Felice Romani was a very popular librettist, whom I know mostly because he worked with Bellini.

The way he addapted the original material for Bellini's operas it seems to me that

he didn't like children to be killed. The child in Il Pirata survives (unlike in Maturin) and so do Norma's children (unlike in Soumet).
he didn't like women to commit suicides, at least not physically. Queen Agnes doesn't poison herself in La Straniera (unlike the play) and Giulietta doesn't stab herself in I Capuletti e i Montecchi, just dies of broken heart (although it may be played differently).

But is this a real pattern, or just a coincidence ? I don't know his other libretti. Was there any general avoidance of these situations in the opera at the time ?


----------



## ewilkros (8 mo ago)

BBSVK said:


> Felice Romani was a very popular librettist, whom I know mostly because he worked with Bellini.
> 
> The way he addapted the original material for Bellini's operas it seems to me that
> 
> ...


Secondary question: did the Catholic Church have anything to do with this, as with banning any Sacraments (but especially wedding services, hence all those marriages-by-notary) from stage representation?


----------



## The Conte (May 31, 2015)

I love Romani and he was possibly the greatest librettist of his time.

I read the OP and immediately thought about Medea as she famously kills her children. Romani didn't write the libretto for the famous Cherubini opera, but he did write the one for Mayr's Medea in Corinto (first performed in 1813) and Medea kills her children in that version, so it wasn't a hard and fast rule for him at that point.

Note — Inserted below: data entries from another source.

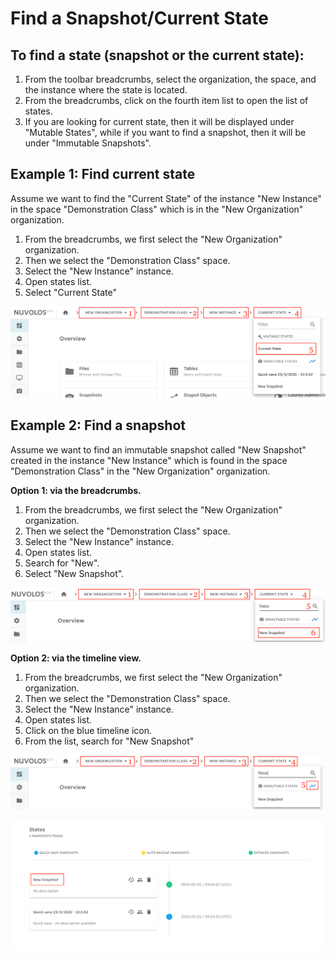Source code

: # Find a Snapshot/Current State

## To find a state \(snapshot or the current state\):

1. From the toolbar breadcrumbs, select the organization, the space, and the instance where the state is located.
2. From the breadcrumbs, click on the fourth item list to open the list of states.
3. If you are looking for current state, then it will be displayed under "Mutable States", while if you want to find a snapshot, then it will be under "Immutable Snapshots".

## Example 1: Find current state

Assume we want to find the "Current State" of the instance "New Instance" in the space "Demonstration Class" which is in the "New Organization" organization.

1. From the breadcrumbs, we first select the "New Organization" organization. 
2. Then we select the "Demonstration Class" space.
3. Select the "New Instance" instance.
4. Open states list.
5. Select "Current State"

![](../../.gitbook/assets/screen-shot-2020-03-23-at-10.06.09-am.png)

## Example 2: Find a snapshot

Assume we want to find an immutable snapshot called "New Snapshot" created in the instance "New Instance" which is found in the space "Demonstration Class" in the "New Organization" organization.

**Option 1: via the breadcrumbs.**

1. From the breadcrumbs, we first select the "New Organization" organization. 
2. Then we select the "Demonstration Class" space.
3. Select the "New Instance" instance.
4. Open states list.
5. Search for "New".
6. Select "New Snapshot".

![](../../.gitbook/assets/screen-shot-2020-03-23-at-10.12.30-am.png)

**Option 2: via the timeline view.**

1. From the breadcrumbs, we first select the "New Organization" organization. 
2. Then we select the "Demonstration Class" space.
3. Select the "New Instance" instance.
4. Open states list.
5. Click on the blue timeline icon.
6. From the list, search for "New Snapshot"

![](../../.gitbook/assets/screen-shot-2020-03-23-at-10.18.03-am.png)



![](../../.gitbook/assets/screen-shot-2020-03-23-at-10.20.08-am.png)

When it comes to suicide, I believe that there was a rule by the Catholic church that you couldn't depict suicide on stage and so that may have influenced Romani.

N.


----------



## BBSVK (10 mo ago)

The Conte said:


> I love Romani and he was possibly the greatest librettist of his time.
> 
> I read the OP and immediately thought about Medea as she famously kills her children. Romani didn't write the libretto for the famous Cherubini opera, but he did write the one for Mayr's Medea in Corinto (first performed in 1813) and Medea kills her children in that version, so it wasn't a hard and fast rule for him at that point.
> 
> ...


Medea without killing her kids would not be Medea, so Romani couldn't do that. Or could he ?
There is a version of Dido in operatic history, who doesn't die after Aeneas leaves, and marries somebody else, so sometimes the librettists got creative. Would such creativity be accepted for Medea ? I don't know.

In La Straniera, there is a suicide on stage, but it is the man, Arturo, who stabs himself. In the preceding play, it was the woman, La Straniera/Alaide/Queen Agnes, who poisoned herself.


----------



## hammeredklavier (Feb 18, 2018)

"Romani was considered the finest Italian librettist between Metastasio and Boito."




__





Loading…






en.wikipedia.org




I wish the good old DavidA was here to argue against this.


----------



## BBSVK (10 mo ago)

hammeredklavier said:


> "Romani was considered the finest Italian librettist between Metastasio and Boito."
> 
> 
> 
> ...


I don't know the stance of DavidA, but I like Romani. The characters sometimes resolve their problems idiotically, but I feel their dilemmas and sometimes relate to several characters at once.
I do not argue, that other librettists were probably good as well.


----------



## schigolch (Jun 26, 2011)

Romani was a wonderful librettist, able to write great Italian verses. Bellini used to say "give me good verses, and I will give you good music". 

But apart from Bellini he also wrote libretti for many more composers, like Rossini himself, Donizetti, Mercadante, Coccia, Mayr, Pacini... He was a superstar.


----------